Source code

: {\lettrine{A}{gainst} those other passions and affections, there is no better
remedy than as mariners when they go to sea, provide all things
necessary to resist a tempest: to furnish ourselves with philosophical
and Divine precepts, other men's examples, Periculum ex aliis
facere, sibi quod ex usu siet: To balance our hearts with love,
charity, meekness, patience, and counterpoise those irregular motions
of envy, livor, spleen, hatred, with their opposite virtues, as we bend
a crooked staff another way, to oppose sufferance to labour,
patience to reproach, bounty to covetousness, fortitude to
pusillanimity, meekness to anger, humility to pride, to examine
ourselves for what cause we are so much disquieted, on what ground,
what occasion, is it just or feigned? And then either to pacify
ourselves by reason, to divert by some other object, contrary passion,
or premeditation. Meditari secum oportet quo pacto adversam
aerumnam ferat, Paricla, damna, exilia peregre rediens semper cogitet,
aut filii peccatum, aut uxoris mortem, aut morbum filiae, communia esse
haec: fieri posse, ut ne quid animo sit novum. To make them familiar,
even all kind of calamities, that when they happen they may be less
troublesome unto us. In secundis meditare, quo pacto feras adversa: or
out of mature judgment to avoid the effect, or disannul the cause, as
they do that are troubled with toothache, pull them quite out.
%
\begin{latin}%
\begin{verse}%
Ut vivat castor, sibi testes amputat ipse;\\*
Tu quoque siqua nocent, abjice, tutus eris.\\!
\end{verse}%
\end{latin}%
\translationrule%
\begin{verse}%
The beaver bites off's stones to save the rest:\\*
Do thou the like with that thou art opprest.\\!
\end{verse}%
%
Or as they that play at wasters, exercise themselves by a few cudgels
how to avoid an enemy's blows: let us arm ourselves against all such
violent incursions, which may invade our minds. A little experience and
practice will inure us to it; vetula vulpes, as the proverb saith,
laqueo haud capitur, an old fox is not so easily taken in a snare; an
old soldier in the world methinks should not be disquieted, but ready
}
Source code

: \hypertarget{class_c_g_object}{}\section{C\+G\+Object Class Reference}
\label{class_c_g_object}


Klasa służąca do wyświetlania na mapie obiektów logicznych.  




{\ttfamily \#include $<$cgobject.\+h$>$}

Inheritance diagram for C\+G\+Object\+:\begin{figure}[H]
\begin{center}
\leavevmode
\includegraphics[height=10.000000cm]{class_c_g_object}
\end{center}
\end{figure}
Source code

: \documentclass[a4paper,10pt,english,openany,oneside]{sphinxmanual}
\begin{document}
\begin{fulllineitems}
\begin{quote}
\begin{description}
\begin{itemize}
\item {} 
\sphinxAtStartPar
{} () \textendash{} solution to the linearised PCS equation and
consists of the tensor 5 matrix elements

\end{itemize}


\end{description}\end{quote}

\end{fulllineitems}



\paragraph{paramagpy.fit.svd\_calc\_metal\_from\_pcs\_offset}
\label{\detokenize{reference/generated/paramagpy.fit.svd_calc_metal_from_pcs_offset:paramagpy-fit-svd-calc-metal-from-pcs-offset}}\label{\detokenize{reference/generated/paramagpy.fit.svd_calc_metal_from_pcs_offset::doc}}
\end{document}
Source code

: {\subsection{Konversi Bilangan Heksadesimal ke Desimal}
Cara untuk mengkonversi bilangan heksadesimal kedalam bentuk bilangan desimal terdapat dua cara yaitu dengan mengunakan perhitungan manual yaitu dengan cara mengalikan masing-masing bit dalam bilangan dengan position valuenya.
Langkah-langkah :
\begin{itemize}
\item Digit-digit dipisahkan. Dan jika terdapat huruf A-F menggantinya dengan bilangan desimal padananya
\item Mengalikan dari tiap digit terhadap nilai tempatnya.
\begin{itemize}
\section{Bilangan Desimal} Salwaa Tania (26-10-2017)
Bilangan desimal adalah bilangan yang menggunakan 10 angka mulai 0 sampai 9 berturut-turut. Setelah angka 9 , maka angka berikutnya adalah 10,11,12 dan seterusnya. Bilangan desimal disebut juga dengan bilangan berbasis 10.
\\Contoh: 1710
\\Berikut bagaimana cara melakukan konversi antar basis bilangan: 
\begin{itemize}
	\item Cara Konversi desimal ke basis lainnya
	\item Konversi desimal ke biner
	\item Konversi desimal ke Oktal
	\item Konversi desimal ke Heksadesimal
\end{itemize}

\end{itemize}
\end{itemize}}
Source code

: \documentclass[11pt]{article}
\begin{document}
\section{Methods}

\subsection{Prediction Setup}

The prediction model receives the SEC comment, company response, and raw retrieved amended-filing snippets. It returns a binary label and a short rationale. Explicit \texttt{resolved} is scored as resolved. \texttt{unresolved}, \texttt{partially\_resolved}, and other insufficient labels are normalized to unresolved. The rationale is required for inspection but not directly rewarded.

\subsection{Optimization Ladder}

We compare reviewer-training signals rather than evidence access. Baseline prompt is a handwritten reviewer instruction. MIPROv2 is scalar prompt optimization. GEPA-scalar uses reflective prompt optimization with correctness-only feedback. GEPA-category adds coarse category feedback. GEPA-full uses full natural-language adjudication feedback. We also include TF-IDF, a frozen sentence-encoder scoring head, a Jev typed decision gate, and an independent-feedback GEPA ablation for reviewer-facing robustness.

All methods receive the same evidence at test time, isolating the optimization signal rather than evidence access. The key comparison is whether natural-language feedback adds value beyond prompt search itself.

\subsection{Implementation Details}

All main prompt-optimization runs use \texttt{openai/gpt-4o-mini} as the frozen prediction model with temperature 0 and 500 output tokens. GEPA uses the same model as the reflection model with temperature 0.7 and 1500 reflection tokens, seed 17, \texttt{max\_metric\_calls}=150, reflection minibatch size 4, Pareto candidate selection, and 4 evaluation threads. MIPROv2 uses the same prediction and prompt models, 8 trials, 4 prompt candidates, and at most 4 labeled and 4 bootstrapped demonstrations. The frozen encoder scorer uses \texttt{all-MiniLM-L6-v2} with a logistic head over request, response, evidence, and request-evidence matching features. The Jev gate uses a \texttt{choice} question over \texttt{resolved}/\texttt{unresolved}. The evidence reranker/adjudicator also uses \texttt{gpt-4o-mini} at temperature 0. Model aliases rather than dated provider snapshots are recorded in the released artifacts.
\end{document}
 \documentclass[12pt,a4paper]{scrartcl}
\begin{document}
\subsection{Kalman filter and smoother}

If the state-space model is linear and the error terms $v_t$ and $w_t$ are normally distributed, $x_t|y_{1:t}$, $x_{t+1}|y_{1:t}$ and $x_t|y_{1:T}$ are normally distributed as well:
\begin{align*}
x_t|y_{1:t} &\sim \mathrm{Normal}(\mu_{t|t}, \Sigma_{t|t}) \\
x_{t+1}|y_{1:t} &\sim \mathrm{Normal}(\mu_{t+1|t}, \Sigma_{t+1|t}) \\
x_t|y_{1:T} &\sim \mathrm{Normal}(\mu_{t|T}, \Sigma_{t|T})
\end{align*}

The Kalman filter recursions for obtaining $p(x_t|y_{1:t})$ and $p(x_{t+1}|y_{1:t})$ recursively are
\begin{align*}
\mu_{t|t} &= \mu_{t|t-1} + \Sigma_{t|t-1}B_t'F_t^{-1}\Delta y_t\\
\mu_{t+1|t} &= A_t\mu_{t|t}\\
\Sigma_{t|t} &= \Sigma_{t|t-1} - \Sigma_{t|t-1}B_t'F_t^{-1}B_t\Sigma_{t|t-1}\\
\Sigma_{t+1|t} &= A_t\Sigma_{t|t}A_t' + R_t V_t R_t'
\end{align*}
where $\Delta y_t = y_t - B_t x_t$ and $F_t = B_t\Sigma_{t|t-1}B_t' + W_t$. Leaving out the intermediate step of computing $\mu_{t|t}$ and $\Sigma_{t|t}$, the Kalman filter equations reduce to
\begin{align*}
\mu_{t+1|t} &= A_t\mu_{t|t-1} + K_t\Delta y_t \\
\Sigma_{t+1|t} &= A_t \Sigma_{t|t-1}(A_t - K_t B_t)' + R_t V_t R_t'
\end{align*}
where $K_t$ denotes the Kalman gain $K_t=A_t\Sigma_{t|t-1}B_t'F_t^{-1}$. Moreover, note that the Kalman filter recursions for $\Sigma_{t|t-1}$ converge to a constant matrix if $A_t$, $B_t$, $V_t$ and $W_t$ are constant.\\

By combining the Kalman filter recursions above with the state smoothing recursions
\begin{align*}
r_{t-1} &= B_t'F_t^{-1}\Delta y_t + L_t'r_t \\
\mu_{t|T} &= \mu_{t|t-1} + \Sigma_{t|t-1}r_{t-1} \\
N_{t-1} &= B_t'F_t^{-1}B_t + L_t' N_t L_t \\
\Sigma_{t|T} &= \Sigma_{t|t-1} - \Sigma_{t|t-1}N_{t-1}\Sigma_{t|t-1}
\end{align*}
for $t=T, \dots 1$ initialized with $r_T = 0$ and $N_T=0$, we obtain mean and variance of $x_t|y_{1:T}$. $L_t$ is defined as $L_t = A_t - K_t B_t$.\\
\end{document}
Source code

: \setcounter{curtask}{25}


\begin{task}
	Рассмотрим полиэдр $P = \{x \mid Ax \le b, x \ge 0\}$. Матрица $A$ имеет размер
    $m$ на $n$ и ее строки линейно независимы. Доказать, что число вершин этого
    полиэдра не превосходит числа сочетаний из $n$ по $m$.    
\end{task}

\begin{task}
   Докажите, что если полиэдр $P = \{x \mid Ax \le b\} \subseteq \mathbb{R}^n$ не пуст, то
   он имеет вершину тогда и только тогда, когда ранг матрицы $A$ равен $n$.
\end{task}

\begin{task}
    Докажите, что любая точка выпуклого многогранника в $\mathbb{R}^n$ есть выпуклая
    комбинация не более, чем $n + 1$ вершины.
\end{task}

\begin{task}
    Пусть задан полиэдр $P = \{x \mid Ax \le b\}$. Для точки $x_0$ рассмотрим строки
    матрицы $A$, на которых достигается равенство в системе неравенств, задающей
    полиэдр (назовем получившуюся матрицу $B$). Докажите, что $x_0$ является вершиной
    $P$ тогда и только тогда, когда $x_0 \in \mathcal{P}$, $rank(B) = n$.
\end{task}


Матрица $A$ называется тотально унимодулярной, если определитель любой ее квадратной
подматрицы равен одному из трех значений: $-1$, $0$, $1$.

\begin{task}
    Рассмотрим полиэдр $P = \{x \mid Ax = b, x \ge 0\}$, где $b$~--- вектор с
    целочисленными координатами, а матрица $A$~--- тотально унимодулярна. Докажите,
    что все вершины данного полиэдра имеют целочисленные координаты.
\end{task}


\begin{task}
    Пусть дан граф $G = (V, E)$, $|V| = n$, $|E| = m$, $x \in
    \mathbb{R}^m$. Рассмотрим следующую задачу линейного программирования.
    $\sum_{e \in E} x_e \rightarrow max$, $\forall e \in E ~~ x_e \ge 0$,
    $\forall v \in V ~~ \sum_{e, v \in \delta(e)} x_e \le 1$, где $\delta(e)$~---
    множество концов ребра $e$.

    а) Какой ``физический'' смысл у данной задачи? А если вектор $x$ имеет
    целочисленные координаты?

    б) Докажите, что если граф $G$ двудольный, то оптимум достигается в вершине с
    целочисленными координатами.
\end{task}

__ABOUT THIS TASK__
All lines with the word "координатами" need to be copied from the data above.

__RESPONSE TO THE TASK__
    целочисленными координатами, а матрица $A$~--- тотально унимодулярна. Докажите,
    целочисленными координатами.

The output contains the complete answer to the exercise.